Raymond vit sur sa planète. Une planète virtuelle. Mais voilà ce qu'il en est des jeunes raflés dans les banlieues, et qui paient pour d'autres des incendies qu'ils n'ont pas commis.
a écrit :L’AFFAIRE DES VOITURES BRÛLÉES DE JACQUARD À COTE-CHAUDE FIN AOÛT
Fatha est en prison depuis 55 jours pour un délit qu’il n’a pas commis.
Pressions politiques sur la Justice, libertés en danger à St-Etienne
mercredi 18 octobre 2006, par Roger Dubien
L’affaire des voitures incendiées de la Place Jacquard dans la nuit du 19 au 20 août 2006 a fait grand bruit à St-Etienne fin août-début septembre. 11 à 15 voitures selon les versions, et 3 magasins, ont été brûlés entre 2h30 et 3h30 du matin.
Quelques jours après, la Police mettait deux jeunes en garde à vue, Fatah et Foued.

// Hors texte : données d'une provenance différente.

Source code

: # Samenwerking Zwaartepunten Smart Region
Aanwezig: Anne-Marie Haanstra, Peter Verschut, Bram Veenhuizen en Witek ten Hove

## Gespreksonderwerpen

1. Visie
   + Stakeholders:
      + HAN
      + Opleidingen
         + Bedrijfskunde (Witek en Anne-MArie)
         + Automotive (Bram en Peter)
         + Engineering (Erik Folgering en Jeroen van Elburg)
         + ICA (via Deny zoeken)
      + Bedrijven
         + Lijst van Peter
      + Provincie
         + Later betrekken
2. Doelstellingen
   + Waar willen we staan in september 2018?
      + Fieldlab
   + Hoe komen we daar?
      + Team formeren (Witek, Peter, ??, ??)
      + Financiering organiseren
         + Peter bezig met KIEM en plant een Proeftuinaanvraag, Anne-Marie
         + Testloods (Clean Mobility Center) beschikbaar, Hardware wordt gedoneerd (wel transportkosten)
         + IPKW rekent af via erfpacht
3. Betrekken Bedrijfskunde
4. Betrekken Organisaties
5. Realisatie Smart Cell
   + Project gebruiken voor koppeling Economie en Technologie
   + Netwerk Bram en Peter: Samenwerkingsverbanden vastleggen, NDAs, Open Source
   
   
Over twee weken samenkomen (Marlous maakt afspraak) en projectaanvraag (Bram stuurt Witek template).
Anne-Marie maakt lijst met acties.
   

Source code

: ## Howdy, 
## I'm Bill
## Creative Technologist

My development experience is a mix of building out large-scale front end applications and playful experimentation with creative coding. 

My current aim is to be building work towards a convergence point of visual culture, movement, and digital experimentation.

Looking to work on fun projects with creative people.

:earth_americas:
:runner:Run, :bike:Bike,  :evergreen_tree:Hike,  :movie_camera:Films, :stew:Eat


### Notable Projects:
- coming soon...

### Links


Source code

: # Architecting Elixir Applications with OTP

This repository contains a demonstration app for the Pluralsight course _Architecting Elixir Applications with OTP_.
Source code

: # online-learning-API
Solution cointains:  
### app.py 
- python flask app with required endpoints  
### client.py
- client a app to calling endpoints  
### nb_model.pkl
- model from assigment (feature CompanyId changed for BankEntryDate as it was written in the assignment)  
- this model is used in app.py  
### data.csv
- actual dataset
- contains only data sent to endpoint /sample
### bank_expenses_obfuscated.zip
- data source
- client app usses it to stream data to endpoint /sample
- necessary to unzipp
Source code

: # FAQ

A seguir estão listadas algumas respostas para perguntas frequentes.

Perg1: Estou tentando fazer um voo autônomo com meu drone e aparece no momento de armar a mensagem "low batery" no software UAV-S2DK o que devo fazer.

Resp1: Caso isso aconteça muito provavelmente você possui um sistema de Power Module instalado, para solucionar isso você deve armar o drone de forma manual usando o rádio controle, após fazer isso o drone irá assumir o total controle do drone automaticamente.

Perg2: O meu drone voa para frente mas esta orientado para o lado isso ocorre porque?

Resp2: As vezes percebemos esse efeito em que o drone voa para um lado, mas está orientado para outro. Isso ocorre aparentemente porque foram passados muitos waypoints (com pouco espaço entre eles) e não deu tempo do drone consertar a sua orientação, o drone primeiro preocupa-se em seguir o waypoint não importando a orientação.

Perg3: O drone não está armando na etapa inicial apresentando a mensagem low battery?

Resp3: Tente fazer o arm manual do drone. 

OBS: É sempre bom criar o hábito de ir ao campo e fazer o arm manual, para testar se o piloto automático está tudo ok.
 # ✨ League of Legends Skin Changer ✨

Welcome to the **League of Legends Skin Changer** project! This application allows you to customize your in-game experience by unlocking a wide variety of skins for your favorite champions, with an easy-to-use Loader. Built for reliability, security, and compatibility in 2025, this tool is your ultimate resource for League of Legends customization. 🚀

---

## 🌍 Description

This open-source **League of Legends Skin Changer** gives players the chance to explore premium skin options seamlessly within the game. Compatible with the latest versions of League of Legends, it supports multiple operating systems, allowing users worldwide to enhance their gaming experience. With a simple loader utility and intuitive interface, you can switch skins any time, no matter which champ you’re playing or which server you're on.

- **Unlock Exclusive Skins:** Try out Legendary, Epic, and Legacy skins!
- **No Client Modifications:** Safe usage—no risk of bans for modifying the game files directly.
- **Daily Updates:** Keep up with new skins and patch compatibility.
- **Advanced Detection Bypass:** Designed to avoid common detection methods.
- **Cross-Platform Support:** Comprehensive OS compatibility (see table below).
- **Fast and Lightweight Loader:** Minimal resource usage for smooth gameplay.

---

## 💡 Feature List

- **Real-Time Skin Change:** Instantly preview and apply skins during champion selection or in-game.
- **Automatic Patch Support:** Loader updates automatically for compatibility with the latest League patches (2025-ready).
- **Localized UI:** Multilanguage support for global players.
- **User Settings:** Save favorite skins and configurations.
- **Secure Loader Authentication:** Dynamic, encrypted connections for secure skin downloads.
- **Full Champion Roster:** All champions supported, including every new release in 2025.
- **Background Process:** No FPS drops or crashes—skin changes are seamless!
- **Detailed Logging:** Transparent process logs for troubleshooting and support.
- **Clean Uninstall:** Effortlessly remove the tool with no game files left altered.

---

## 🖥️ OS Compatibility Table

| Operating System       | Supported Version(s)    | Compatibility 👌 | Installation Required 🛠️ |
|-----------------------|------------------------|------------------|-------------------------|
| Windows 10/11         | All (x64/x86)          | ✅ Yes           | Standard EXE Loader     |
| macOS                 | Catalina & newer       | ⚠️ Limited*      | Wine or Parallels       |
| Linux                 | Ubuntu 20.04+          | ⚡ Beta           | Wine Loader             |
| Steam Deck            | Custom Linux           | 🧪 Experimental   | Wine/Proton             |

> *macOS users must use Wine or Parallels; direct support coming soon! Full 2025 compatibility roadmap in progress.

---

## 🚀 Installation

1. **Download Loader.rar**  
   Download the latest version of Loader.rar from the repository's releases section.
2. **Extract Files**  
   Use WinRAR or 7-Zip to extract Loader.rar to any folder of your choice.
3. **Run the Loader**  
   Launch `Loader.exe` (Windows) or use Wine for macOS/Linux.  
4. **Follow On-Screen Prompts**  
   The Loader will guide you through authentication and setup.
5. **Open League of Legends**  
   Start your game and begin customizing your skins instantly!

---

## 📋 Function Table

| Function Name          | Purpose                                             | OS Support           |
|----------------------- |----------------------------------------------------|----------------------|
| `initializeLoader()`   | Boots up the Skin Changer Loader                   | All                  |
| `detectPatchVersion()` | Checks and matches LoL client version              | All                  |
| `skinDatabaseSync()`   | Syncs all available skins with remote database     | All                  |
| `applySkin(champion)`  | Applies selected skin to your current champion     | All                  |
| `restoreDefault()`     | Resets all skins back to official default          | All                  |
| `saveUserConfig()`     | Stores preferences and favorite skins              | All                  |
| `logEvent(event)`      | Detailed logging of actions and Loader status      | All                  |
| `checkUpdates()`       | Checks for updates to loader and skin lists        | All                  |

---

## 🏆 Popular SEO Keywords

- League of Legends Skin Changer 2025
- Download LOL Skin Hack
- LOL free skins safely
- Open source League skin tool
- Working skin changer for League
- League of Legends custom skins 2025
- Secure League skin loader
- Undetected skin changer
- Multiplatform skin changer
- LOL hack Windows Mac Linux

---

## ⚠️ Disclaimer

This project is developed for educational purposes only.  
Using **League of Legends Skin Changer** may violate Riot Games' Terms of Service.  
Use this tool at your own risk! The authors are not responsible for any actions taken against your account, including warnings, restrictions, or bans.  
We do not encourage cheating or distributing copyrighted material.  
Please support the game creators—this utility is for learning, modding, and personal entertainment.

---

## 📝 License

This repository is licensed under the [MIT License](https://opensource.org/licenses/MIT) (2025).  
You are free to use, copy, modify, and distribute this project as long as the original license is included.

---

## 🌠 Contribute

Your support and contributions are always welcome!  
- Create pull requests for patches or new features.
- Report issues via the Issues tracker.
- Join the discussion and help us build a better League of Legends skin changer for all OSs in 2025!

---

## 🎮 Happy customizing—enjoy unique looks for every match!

Fatha est toujours en prison. Alors qu’il crie depuis le début son innocence, et que l’accusation portée contre lui n’a pas cessé de s’effriter avant de s’effondrer totalement.
Une conférence de presse a eu lieu avec sa famille ce lundi après-midi chez elle, à Cote-Chaude. Après avoir contribué avec son avocat à apporter un certain nombre d’éléments à la justice, et puisqu’il apparait qu’il y a des pressions et un blocage qu’il faut bien appeler politiques sur la Justice, il a été décidé de porter cette affaire à la connaissance des citoyens, des stéphanois.
Etaient présents Monsieur et Madame Bekka, père et mère de Fatha, Idriss son frère, Cindy la compagne de Fatha, quatre soeurs de Fatha, et Roger Dubien, conseiller municipal de St-Etienne, Réseaux citoyens. Côté presse, étaient présents Le Progrès et La Gazette...
Pourquoi cette conférence de presse ? Parce qu’un jeune : Fatha BEKKA, 23 ans, est en prison depuis le jeudi 24 août - cela fera 8 semaines ce jeudi. Il est accusé d’un crime qu’il n’a pas commis.
Donc un innocent est en prison depuis 54 jours (à la date de la conférence de presse) et il risque 5 ans de prison et de très très lourdes amendes et dommages et intérêts.
Sa famille toute entière en souffre. Cette famille a fait ce qu’elle a pu avec son avocat pour essayer d’obtenir justice, mais il y a visiblement blocage, blocage lié à des intérêts politiques et à des pressions politiques sur la Justice.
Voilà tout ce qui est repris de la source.